• **Task to carry out**
Your output should consist of the lines from the first line of the records below through the one with "modify metrics, tags, and", exactly, minus the pictures.
------------------------------------
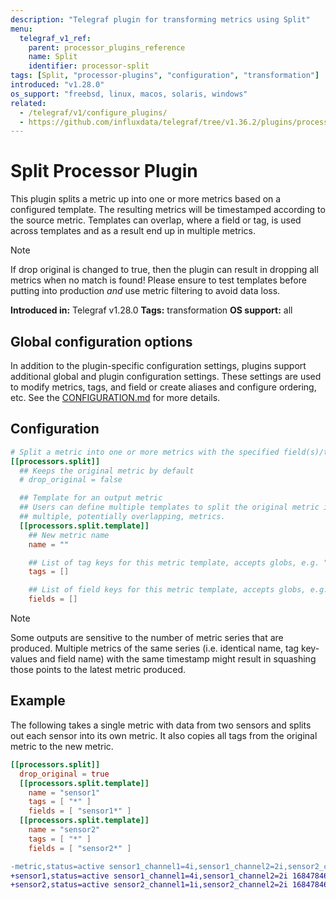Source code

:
 ```yaml
---
description: "Telegraf plugin for transforming metrics using Split"
menu:
  telegraf_v1_ref:
    parent: processor_plugins_reference
    name: Split
    identifier: processor-split
tags: [Split, "processor-plugins", "configuration", "transformation"]
introduced: "v1.28.0"
os_support: "freebsd, linux, macos, solaris, windows"
related:
  - /telegraf/v1/configure_plugins/
  - https://github.com/influxdata/telegraf/tree/v1.36.2/plugins/processors/split/README.md, Split Plugin Source
---
```


# Split Processor Plugin

This plugin splits a metric up into one or more metrics based on a configured
template. The resulting metrics will be timestamped according to the source
metric. Templates can overlap, where a field or tag, is used across templates
and as a result end up in multiple metrics.

> [!NOTE]
> If drop original is changed to true, then the plugin can result in dropping
> all metrics when no match is found! Please ensure to test templates before
> putting into production *and* use metric filtering to avoid data loss.

**Introduced in:** Telegraf v1.28.0
**Tags:** transformation
**OS support:** all

## Global configuration options <!-- @/docs/includes/plugin_config.md -->

In addition to the plugin-specific configuration settings, plugins support
additional global and plugin configuration settings. These settings are used to
modify metrics, tags, and field or create aliases and configure ordering, etc.
See the [CONFIGURATION.md](/telegraf/v1/configuration/#plugins) for more details.

[CONFIGURATION.md]: ../../../docs/CONFIGURATION.md#plugins

## Configuration

```toml @sample.conf
# Split a metric into one or more metrics with the specified field(s)/tag(s)
[[processors.split]]
  ## Keeps the original metric by default
  # drop_original = false

  ## Template for an output metric
  ## Users can define multiple templates to split the original metric into
  ## multiple, potentially overlapping, metrics.
  [[processors.split.template]]
    ## New metric name
    name = ""

    ## List of tag keys for this metric template, accepts globs, e.g. "*"
    tags = []

    ## List of field keys for this metric template, accepts globs, e.g. "*"
    fields = []
```

> [!NOTE]
> Some outputs are sensitive to the number of metric series that are produced.
> Multiple metrics of the same series (i.e. identical name, tag key-values and
> field name) with the same timestamp might result in squashing those points
> to the latest metric produced.

## Example

The following takes a single metric with data from two sensors and splits out
each sensor into its own metric. It also copies all tags from the original
metric to the new metric.

```toml
[[processors.split]]
  drop_original = true
  [[processors.split.template]]
    name = "sensor1"
    tags = [ "*" ]
    fields = [ "sensor1*" ]
  [[processors.split.template]]
    name = "sensor2"
    tags = [ "*" ]
    fields = [ "sensor2*" ]
```

```diff
-metric,status=active sensor1_channel1=4i,sensor1_channel2=2i,sensor2_channel1=1i,sensor2_channel2=2i 1684784689000000000
+sensor1,status=active sensor1_channel1=4i,sensor1_channel2=2i 1684784689000000000
+sensor2,status=active sensor2_channel1=1i,sensor2_channel2=2i 1684784689000000000
```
------------------------------------
• **Result**
Source code

:
 ```yaml
---
description: "Telegraf plugin for transforming metrics using Split"
menu:
  telegraf_v1_ref:
    parent: processor_plugins_reference
    name: Split
    identifier: processor-split
tags: [Split, "processor-plugins", "configuration", "transformation"]
introduced: "v1.28.0"
os_support: "freebsd, linux, macos, solaris, windows"
related:
  - /telegraf/v1/configure_plugins/
  - https://github.com/influxdata/telegraf/tree/v1.36.2/plugins/processors/split/README.md, Split Plugin Source
---
```


# Split Processor Plugin

This plugin splits a metric up into one or more metrics based on a configured
template. The resulting metrics will be timestamped according to the source
metric. Templates can overlap, where a field or tag, is used across templates
and as a result end up in multiple metrics.

> [!NOTE]
> If drop original is changed to true, then the plugin can result in dropping
> all metrics when no match is found! Please ensure to test templates before
> putting into production *and* use metric filtering to avoid data loss.

**Introduced in:** Telegraf v1.28.0
**Tags:** transformation
**OS support:** all

## Global configuration options <!-- @/docs/includes/plugin_config.md -->

In addition to the plugin-specific configuration settings, plugins support
additional global and plugin configuration settings. These settings are used to
modify metrics, tags, and field or create aliases and configure ordering, etc.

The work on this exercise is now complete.